In 1999, Drexel University alumnus Bennett S. LeBow donated $10 million to the College of Business and Administration. This donation represented the largest individual contribution to the university in its history, a fact that was recognized by the renaming of the College of Business and Administration in LeBow's honor. That year, the school officially became known as the Bennett S. LeBow College of Business.

A second donation by LeBow, totaling $45 million, became the university's new record-setting donation from an individual donor in 2010. The donation was used for the construction of Gerri C. LeBow Hall, a new, 12-story facility that replaced the aging Matheson Hall and became the central hub of Drexel University's business programs upon its dedication on October 3, 2013.
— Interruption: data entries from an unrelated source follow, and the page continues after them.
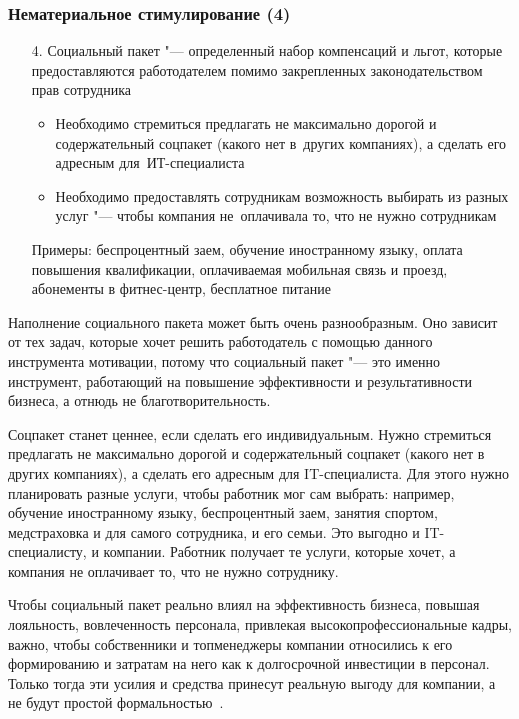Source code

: \documentclass{../industrial-development}
\begin{document}
\begin{frame} \frametitle{Нематериальное стимулирование (4)}
	\begin{itemize}
		\item[4.] \alert{Социальный пакет} "--- определенный набор компенсаций и льгот, которые предоставляются работодателем помимо закрепленных законодательством прав сотрудника
		\begin{itemize}
			\item Необходимо стремиться предлагать не максимально дорогой и содержательный соцпакет (какого нет в~других компаниях), а сделать его адресным для~ИТ-специалиста
			\item Необходимо предоставлять сотрудникам возможность выбирать из разных услуг "--- чтобы компания не~оплачивала то, что не нужно сотрудникам
		\end{itemize}
		Примеры: беспроцентный заем, обучение иностранному языку, оплата повышения квалификации, оплачиваемая мобильная связь и проезд, абонементы в фитнес-центр, бесплатное питание
	\end{itemize}
\end{frame}

\lecturenotes

Наполнение социального пакета может быть очень разнообразным. Оно зависит от тех задач, которые хочет решить работодатель с помощью данного инструмента мотивации, потому что социальный пакет "--- это именно инструмент, работающий на повышение эффективности и результативности бизнеса, а отнюдь не благотворительность.

Соцпакет станет ценнее, если сделать его индивидуальным. Нужно стремиться предлагать не максимально дорогой и содержательный соцпакет (какого нет в других компаниях), а сделать его адресным для IT-специалиста. Для этого нужно планировать разные услуги, чтобы работник мог сам выбрать: например, обучение иностранному языку, беспроцентный заем, занятия спортом, медстраховка и для самого сотрудника, и его семьи. Это выгодно и IT-специалисту, и компании. Работник получает те услуги, которые хочет, а компания не оплачивает то, что не нужно сотруднику.

Чтобы социальный пакет реально влиял на эффективность бизнеса, повышая лояльность, вовлеченность персонала, привлекая высокопрофессиональные кадры, важно, чтобы собственники и топ­менеджеры компании относились к его формированию и затратам на него как к долгосрочной инвестиции в персонал. Только тогда эти усилия и средства принесут реальную выгоду для компании, а не будут простой формальностью~\cite{VchemosobenIT}.
\end{document}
In May 2022, a $10 million pledge was gifted to the university from alumnus Ronald W. and Kathleen Disney. This was the second largest pledge to the business school by an individual and was provided with the aim of providing scholarship funds and program support for students from underrepresented backgrounds.

Rankings 
101-150th in the world by the Academic Ranking of World Universities, 2015.

Undergraduate 
 8th in the United States for opportunity among minority students in The Princeton Review, 2017.
 15th in entrepreneurship by the Princeton Review, 2015.
 19th in the US by the Financial Times, 2015.
 46th in the United States by Poets & Quants, 2016.
 94th among "Best Business Programs in the United States" by U.S. News & World Report, 2017.

Graduate 
 19th in entrepreneurship by the Princeton Review, 2015.
 101st in the world by the QS World University Rankings, 2020.

Executive MBA 
 3rd in career progression by the Financial Times, 2013.
 19th in the United States by the Financial Times, 2015.

Part-time MBA 
 1st in academic quality by Businessweek, 2015.
 72nd overall in the United States by Businessweek, 2015.
 119th in the United States by U.S. News & World Report, 2017.

Online MBA 
 1st in online MBA career services by the Financial Times, 2016.
 14th in the world by the Financial Times, 2016.
 91st in the United States by U.S. News & World Report, 2017.

Gerri C. LeBow Hall 
Gerri C. LeBow Hall, home to the LeBow College of Business, was dedicated on October 3, 2013. The 12-story, 177,500-square-foot building was designed by Philadelphia's Voith & Mactavish Architects, LLP, and New York's Robert A. M. Stern Architects, LLP. Its exterior features approximately 67,000 square-feet of limestone and glass.

Academics

Undergraduate programs
 Accounting
 Business Analytics
 Business and Engineering
 Economics
 Finance
 General Business
 International Business
 Legal Studies
 Management Information Systems (MIS)
 Marketing
 Operations Management
 Organizational Management
 Real Estate
 Technology Innovation

Graduate programs
 MBA
 Business Analytics
 Entrepreneurship and Innovation Management
 Finance
 Healthcare Management
 Marketing
 Executive MBA
 MS in Accounting
 MS in Business Analytics
 MS in Economics
 MS in Finance
 MS in Marketing
 MS in Supply Chain Management and Logistics

Doctorate programs
 PhD in Business
 PhD in Economics
 DBA in Business

Academic centers

LeBow has four "academic centers" that are designed to bring students and industry experts together in an effort to further knowledge and best practices in key areas of business and industry.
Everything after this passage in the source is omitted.